The input —
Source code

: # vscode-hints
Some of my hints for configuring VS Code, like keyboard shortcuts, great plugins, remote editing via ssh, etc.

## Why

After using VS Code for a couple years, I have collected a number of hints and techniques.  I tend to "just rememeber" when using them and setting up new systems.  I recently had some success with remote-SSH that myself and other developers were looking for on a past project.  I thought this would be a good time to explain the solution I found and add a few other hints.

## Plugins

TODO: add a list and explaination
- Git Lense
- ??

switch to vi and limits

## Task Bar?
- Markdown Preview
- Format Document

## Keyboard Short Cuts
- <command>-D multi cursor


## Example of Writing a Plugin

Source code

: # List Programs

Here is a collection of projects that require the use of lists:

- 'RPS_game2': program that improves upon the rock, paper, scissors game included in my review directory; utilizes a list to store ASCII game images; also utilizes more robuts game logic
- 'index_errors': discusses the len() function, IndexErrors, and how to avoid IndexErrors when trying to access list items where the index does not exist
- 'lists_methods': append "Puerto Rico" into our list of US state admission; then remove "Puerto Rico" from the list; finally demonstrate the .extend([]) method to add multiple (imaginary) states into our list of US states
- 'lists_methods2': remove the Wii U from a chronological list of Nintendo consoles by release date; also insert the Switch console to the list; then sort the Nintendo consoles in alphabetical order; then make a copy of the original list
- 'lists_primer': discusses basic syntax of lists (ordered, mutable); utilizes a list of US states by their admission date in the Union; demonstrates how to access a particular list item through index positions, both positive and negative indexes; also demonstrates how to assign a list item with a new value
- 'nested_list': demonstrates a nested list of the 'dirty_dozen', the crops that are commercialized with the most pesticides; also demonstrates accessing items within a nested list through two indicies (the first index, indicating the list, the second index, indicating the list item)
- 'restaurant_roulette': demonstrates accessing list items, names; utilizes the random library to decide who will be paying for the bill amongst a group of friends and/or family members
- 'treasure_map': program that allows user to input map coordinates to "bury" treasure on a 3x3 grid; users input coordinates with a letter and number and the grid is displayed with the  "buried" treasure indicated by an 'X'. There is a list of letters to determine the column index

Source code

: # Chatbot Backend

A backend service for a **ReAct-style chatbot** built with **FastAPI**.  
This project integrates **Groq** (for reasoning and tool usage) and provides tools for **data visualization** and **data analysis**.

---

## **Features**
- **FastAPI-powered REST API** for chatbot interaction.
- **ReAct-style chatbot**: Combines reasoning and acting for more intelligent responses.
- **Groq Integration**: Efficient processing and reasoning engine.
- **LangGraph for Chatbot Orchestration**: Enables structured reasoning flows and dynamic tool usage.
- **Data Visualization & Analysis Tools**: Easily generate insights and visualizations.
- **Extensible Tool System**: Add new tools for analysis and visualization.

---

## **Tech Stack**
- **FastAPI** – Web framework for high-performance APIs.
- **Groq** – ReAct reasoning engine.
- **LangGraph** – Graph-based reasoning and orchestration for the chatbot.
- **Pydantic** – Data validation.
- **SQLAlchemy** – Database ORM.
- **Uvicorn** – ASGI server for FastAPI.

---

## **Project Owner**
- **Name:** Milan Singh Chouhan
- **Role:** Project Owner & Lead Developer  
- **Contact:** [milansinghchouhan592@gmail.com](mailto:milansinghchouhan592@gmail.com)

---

To do —
Could you transcribe every entry exactly, without altering anything?

Answer —
Source code

: # vscode-hints
Some of my hints for configuring VS Code, like keyboard shortcuts, great plugins, remote editing via ssh, etc.

## Why

After using VS Code for a couple years, I have collected a number of hints and techniques.  I tend to "just rememeber" when using them and setting up new systems.  I recently had some success with remote-SSH that myself and other developers were looking for on a past project.  I thought this would be a good time to explain the solution I found and add a few other hints.

## Plugins

TODO: add a list and explaination
- Git Lense
- ??

switch to vi and limits

## Task Bar?
- Markdown Preview
- Format Document

## Keyboard Short Cuts
- <command>-D multi cursor


## Example of Writing a Plugin

Source code

: # List Programs

Here is a collection of projects that require the use of lists:

- 'RPS_game2': program that improves upon the rock, paper, scissors game included in my review directory; utilizes a list to store ASCII game images; also utilizes more robuts game logic
- 'index_errors': discusses the len() function, IndexErrors, and how to avoid IndexErrors when trying to access list items where the index does not exist
- 'lists_methods': append "Puerto Rico" into our list of US state admission; then remove "Puerto Rico" from the list; finally demonstrate the .extend([]) method to add multiple (imaginary) states into our list of US states
- 'lists_methods2': remove the Wii U from a chronological list of Nintendo consoles by release date; also insert the Switch console to the list; then sort the Nintendo consoles in alphabetical order; then make a copy of the original list
- 'lists_primer': discusses basic syntax of lists (ordered, mutable); utilizes a list of US states by their admission date in the Union; demonstrates how to access a particular list item through index positions, both positive and negative indexes; also demonstrates how to assign a list item with a new value
- 'nested_list': demonstrates a nested list of the 'dirty_dozen', the crops that are commercialized with the most pesticides; also demonstrates accessing items within a nested list through two indicies (the first index, indicating the list, the second index, indicating the list item)
- 'restaurant_roulette': demonstrates accessing list items, names; utilizes the random library to decide who will be paying for the bill amongst a group of friends and/or family members
- 'treasure_map': program that allows user to input map coordinates to "bury" treasure on a 3x3 grid; users input coordinates with a letter and number and the grid is displayed with the  "buried" treasure indicated by an 'X'. There is a list of letters to determine the column index

Source code

: # Chatbot Backend

A backend service for a **ReAct-style chatbot** built with **FastAPI**.  
This project integrates **Groq** (for reasoning and tool usage) and provides tools for **data visualization** and **data analysis**.

---

## **Features**
- **FastAPI-powered REST API** for chatbot interaction.
- **ReAct-style chatbot**: Combines reasoning and acting for more intelligent responses.
- **Groq Integration**: Efficient processing and reasoning engine.
- **LangGraph for Chatbot Orchestration**: Enables structured reasoning flows and dynamic tool usage.
- **Data Visualization & Analysis Tools**: Easily generate insights and visualizations.
- **Extensible Tool System**: Add new tools for analysis and visualization.

---

## **Tech Stack**
- **FastAPI** – Web framework for high-performance APIs.
- **Groq** – ReAct reasoning engine.
- **LangGraph** – Graph-based reasoning and orchestration for the chatbot.
- **Pydantic** – Data validation.
- **SQLAlchemy** – Database ORM.
- **Uvicorn** – ASGI server for FastAPI.

---

## **Project Owner**
- **Name:** Milan Singh Chouhan
- **Role:** Project Owner & Lead Developer  
- **Contact:** [milansinghchouhan592@gmail.com](mailto:milansinghchouhan592@gmail.com)

---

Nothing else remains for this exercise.